Muchos conocemos la historia de Icaro, pero pocos conocemos a su padre Dédalo.
La mitología griega nos cuenta que este era un hombre de habilidades extraordinarias, inventor, arquitecto, artesano, admirado por sus bellas esculturas, pero evidentemente consumido por miserias internas, las cuales terminaron imponiéndose.
Su hermana, identificada en ocasiones por el nombre Alcippe, dejó a cargo de Dédalo a su hijo Perdix para que este se fuera instruyendo en las artes y manualidades. Pero con el tiempo, Dédalo desarrolló celos de este por, entre otras cosas, haber inventado una sierra y un compás. Temeroso de que un imberbe pudiera superarle en creatividad, hizo lo impensable, subió junto a Perdix hasta el templo de Atenea en la Acrópolis de Atenas y desde ahí empujó a su sobrino por el acantilado. Luego de ello, huyó de Atenas y se refugió en la isla de Creta, poniéndose a las órdenes del rey Minos, quien era hijo de Zeus.

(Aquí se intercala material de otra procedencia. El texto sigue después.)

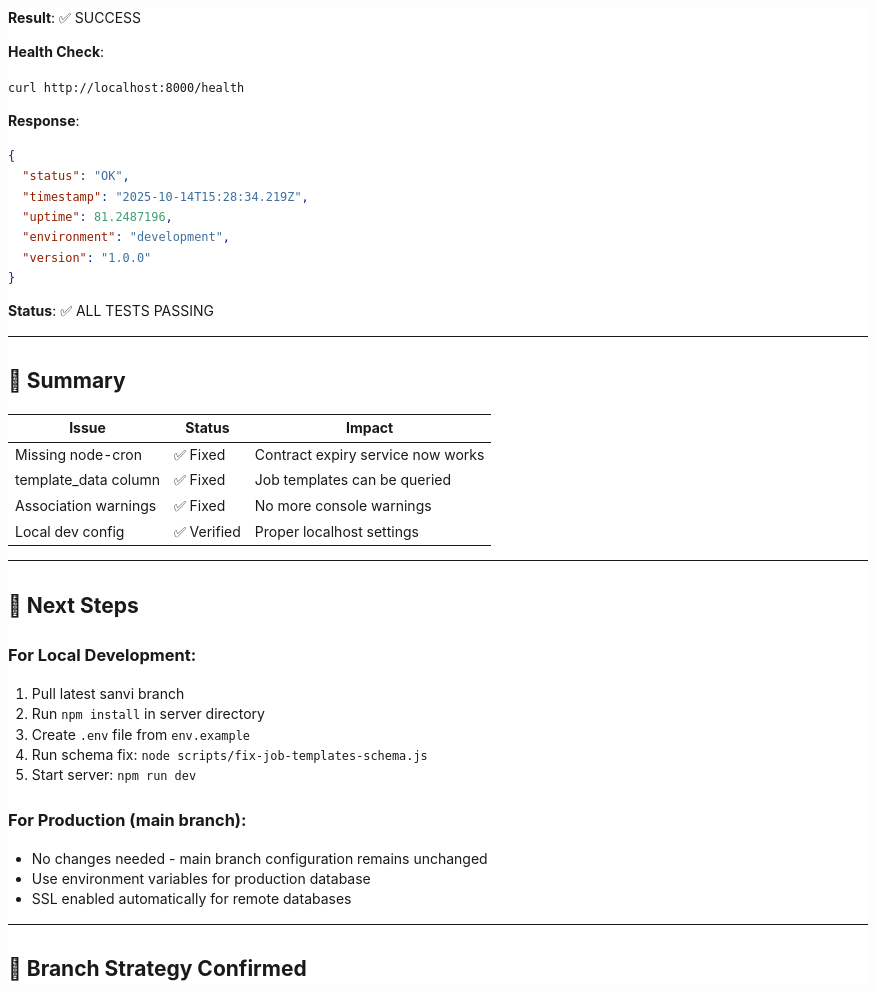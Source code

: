 **Result**: ✅ SUCCESS

**Health Check**:
```bash
curl http://localhost:8000/health
```

**Response**:
```json
{
  "status": "OK",
  "timestamp": "2025-10-14T15:28:34.219Z",
  "uptime": 81.2487196,
  "environment": "development",
  "version": "1.0.0"
}
```

**Status**: ✅ ALL TESTS PASSING

---

## 🎯 Summary

| Issue | Status | Impact |
|-------|--------|--------|
| Missing node-cron | ✅ Fixed | Contract expiry service now works |
| template_data column | ✅ Fixed | Job templates can be queried |
| Association warnings | ✅ Fixed | No more console warnings |
| Local dev config | ✅ Verified | Proper localhost settings |

---

## 🚀 Next Steps

### For Local Development:
1. Pull latest sanvi branch
2. Run `npm install` in server directory
3. Create `.env` file from `env.example`
4. Run schema fix: `node scripts/fix-job-templates-schema.js`
5. Start server: `npm run dev`

### For Production (main branch):
- No changes needed - main branch configuration remains unchanged
- Use environment variables for production database
- SSL enabled automatically for remote databases

---

## 📝 Branch Strategy Confirmed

Por orden del Rey Minos, construyó el Laberinto de Creta, lugar donde encerraron al minotauro, surgido de la relación bestial de Pasifae, la esposa del Rey Minos, y el Toro de Creta. Tiempo después, Dédalo traicionaría al rey Minos ayudando a Teseo, quien era hijo de la unión de una sola noche de Etra, Egeo y Poseidón. Teseo entró al laberinto de Creta y mató el minotauro, provocando que Minos encerrara a Dédalos y a su hijo Icaro, fruto de la unión de Dédalo y una esclava, dentro del Laberinto o una alta torre.
Dédalo se dio cuenta de que jamás podría escapar de su cautiverio por tierra, y observando las aves decidió construir unas alas para escapar junto a Icaro. Así lo hicieron, y mientras surcaban los cielos, el éxtasis de la libertad llevó al joven Icaro a elevarse más y más a pesar de las advertencias de su padre Dédalo de no continuar ascendiendo y acercarse demasiado al sol. Momentos después, la cera que unía las alas se derritió y el atrevido Icaro cayó al mar en las inmediaciones de la ahora isla de Icarus, llamada así por el mito.
Dédalos a su vez, siguió huyendo y terminó viviendo en Sicilia bajo la protección de su Rey, Cócalo. Hasta allí lo persiguió el rey Minos, quien moriría quemado en agua hirviendo al caer en una trampa preparada por Cócalo y sus hijas. Dédalos murió libre luego de haber construido en Sicilia varias obras, incluyendo un templo en honor a Apolo, ofrendándole las alas con las que había recuperado su libertad.
Esta leyenda griega nos recuerda las consecuencias que sufren aquellos que sucumben a sus bajos instintos, ambiciones y deseos desenfrenados, pero también de las repercusiones para quienes los aúpan.